(Data section begins)

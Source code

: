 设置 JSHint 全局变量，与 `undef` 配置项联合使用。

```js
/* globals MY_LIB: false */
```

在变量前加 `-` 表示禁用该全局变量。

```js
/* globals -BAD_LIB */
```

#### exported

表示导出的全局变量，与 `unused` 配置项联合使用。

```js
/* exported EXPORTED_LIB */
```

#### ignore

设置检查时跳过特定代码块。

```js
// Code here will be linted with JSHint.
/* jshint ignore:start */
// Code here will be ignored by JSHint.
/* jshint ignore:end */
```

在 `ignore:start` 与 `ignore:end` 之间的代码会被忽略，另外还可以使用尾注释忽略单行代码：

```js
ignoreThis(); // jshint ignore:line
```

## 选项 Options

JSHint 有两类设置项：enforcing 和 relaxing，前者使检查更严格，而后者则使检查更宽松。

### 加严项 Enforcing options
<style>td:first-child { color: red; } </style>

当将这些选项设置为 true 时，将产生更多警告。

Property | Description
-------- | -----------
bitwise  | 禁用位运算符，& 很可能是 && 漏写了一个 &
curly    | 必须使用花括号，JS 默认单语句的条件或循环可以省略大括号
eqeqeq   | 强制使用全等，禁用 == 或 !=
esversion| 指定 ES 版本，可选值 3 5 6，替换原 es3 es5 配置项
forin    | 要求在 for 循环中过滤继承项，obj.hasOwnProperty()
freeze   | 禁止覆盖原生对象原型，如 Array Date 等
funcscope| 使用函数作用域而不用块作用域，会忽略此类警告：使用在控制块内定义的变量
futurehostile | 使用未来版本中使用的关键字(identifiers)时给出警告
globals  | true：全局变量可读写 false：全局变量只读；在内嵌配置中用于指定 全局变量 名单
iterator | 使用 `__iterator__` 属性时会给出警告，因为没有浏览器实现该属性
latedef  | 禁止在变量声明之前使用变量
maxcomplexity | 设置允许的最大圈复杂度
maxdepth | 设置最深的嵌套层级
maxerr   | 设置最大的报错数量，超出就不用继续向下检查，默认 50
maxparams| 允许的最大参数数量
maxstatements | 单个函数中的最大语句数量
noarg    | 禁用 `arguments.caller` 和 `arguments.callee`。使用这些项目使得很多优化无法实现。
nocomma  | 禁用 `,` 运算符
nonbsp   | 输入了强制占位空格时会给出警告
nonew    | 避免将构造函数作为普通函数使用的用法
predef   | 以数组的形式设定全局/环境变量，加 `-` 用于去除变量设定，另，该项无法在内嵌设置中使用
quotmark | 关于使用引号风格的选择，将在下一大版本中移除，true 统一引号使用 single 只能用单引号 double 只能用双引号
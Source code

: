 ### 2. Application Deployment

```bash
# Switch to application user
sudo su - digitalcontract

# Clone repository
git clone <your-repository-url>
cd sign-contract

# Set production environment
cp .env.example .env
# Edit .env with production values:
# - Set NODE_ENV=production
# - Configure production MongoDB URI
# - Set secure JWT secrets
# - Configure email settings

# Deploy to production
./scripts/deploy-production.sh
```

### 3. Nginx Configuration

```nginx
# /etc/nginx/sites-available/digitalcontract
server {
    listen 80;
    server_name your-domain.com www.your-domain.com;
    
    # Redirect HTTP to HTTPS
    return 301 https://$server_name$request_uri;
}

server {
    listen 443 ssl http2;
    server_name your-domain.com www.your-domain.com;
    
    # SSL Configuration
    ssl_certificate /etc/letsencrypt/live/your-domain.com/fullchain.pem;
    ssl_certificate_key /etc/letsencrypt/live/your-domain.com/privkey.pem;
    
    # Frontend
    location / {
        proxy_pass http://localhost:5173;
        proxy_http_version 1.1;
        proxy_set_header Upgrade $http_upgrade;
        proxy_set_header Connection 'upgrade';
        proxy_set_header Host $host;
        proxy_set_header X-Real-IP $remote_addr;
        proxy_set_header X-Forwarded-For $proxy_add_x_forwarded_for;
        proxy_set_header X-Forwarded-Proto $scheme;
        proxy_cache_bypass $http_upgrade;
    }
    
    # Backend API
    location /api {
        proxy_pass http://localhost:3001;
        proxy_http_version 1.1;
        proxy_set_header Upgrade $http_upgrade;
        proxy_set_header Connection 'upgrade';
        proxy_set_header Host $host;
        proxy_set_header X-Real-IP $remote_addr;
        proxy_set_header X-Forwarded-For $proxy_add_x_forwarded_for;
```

(Data section ends)

Problem statement
Only the lines from the first one of the listing up to and including the line where "当将这些选项设置为 true 时，将产生更多警告。" appears are wanted, reproduced exactly.

Reply
Source code

: 设置 JSHint 全局变量，与 `undef` 配置项联合使用。

```js
/* globals MY_LIB: false */
```

在变量前加 `-` 表示禁用该全局变量。

```js
/* globals -BAD_LIB */
```

#### exported

表示导出的全局变量，与 `unused` 配置项联合使用。

```js
/* exported EXPORTED_LIB */
```

#### ignore

设置检查时跳过特定代码块。

```js
// Code here will be linted with JSHint.
/* jshint ignore:start */
// Code here will be ignored by JSHint.
/* jshint ignore:end */
```

在 `ignore:start` 与 `ignore:end` 之间的代码会被忽略，另外还可以使用尾注释忽略单行代码：

```js
ignoreThis(); // jshint ignore:line
```

## 选项 Options

JSHint 有两类设置项：enforcing 和 relaxing，前者使检查更严格，而后者则使检查更宽松。

### 加严项 Enforcing options
<style>td:first-child { color: red; } </style>

当将这些选项设置为 true 时，将产生更多警告。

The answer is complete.